Private equity giant Carlyle Group acquired Diversified Global Asset Management Corp. for roughly $30-million (U.S.) in 2013, offering to pay up to $70-million more should it meet certain return thresholds.Jonathan Ernst/Reuters
Managing hedge fund investments isn't the lucrative business it used to be, and Toronto's Diversified Global Asset Management Corp. is suffering from the downfall. Private equity giant Carlyle Group, which owns the money manager, has shut it down.
For DGAM, the decision marks a reversal of fortunes. Carlyle bought the firm for roughly $30-million (U.S.) in 2013, offering to pay up to $70-million more should it meet certain return thresholds. On Friday, the private equity buyer scrapped the investment, closing DGAM altogether.
When DGAM was founded in 2004, hedge funds were mostly in their infancy. Few of the major investors that wanted exposure to this world had the necessary expertise to make money. To help, DGAM would advise on which hedge funds to invest in, making sure the collection of funds had different assets and weren't too closely correlated to one another.
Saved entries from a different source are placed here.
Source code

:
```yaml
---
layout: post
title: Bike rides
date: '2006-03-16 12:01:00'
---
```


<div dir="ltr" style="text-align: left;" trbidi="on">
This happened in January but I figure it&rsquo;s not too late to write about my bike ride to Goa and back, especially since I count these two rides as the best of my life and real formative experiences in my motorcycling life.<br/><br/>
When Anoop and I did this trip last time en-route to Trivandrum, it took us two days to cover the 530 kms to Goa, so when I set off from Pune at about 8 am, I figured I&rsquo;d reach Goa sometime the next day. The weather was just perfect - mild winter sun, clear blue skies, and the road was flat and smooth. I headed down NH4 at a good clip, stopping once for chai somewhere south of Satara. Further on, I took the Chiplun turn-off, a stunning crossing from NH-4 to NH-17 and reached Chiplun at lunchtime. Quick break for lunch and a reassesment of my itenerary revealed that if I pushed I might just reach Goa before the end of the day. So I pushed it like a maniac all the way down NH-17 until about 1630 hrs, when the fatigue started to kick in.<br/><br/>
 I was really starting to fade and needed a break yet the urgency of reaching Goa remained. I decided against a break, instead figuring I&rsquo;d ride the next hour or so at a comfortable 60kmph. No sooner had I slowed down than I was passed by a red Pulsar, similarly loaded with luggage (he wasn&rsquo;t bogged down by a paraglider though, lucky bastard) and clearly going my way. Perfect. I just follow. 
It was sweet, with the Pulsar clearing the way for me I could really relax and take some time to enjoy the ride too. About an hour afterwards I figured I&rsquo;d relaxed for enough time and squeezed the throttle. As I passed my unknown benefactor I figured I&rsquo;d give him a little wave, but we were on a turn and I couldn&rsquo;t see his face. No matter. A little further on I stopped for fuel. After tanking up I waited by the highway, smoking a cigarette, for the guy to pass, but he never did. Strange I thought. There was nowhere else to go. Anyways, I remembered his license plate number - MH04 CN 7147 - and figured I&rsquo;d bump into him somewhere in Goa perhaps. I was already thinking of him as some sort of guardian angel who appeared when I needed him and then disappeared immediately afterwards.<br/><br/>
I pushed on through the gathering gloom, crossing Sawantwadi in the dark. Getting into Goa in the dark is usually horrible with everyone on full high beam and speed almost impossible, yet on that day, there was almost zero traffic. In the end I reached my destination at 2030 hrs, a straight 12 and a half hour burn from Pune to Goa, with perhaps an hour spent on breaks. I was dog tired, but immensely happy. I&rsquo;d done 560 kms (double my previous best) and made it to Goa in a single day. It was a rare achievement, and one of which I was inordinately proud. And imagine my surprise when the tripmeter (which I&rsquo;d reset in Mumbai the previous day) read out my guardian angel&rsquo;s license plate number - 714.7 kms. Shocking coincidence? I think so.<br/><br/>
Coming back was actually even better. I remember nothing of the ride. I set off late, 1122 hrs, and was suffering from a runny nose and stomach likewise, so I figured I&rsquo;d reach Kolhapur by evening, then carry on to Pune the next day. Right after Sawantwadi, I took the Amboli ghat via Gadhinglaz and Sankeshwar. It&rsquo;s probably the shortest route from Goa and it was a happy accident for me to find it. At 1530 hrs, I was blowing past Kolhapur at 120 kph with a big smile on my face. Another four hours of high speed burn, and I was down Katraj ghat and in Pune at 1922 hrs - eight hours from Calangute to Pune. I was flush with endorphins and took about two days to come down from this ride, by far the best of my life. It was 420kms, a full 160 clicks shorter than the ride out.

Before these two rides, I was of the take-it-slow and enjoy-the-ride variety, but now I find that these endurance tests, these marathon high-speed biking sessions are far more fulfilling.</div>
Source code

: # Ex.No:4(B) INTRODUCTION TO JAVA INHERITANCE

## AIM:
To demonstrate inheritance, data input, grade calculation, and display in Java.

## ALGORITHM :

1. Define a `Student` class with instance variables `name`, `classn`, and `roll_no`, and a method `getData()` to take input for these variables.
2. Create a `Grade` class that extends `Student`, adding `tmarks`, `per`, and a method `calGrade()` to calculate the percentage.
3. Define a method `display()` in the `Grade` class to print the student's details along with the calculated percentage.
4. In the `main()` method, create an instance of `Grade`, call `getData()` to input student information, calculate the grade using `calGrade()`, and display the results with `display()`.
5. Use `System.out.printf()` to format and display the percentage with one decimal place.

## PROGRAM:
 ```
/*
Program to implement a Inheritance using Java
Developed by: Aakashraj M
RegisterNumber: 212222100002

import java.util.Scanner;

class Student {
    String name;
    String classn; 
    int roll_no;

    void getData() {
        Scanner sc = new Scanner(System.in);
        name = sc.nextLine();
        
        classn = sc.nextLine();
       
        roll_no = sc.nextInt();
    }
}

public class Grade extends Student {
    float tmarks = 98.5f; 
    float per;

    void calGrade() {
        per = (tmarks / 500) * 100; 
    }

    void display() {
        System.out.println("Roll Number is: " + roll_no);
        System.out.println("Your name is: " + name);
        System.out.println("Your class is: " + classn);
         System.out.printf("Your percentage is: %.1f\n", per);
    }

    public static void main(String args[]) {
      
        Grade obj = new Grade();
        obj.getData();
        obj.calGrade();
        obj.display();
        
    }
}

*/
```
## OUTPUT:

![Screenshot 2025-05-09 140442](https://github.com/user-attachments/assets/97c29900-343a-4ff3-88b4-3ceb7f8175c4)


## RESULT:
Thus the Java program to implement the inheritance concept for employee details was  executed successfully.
Over the years, these major investors have become much more sophisticated, building their own in-house teams to manage hedge fund exposures. That's changed the fee structure for many fund-of-fund managers, as they are known – they used to be paid a percentage of assets under management; today, they mostly make advisory fees that can be as low as 20 per cent of what they once earned.
Because the margins are much slimmer, it takes scale to be successful. Those who do it well often advise on $50-billion or more in assets. DGAM had $6.7-billion in assets when Carlyle bought the firm in late 2013.
Hedge funds, broadly speaking, have also fallen out of favour. Before the financial crisis, many of them delivered outsized returns, so major investors such as pension funds and sovereign wealth funds wanted exposure to them. Lately, their returns haven't been nearly as stellar, and that has made some big institutions question their exposures. Pension giant California Public Employees' Retirement System (Calpers) said it would exit hedge funds altogether.
Carlyle first acquired DGAM when it was on a mission to diversify its earnings away from traditional buyouts. Lately, management has seemed unhappy with the results. In December, Carlyle said Jacques Chappuis, the former fund-of-funds head, had left the firm and would become an outside adviser.
DGAM chief executive officer George Main did not reply to a request for comment.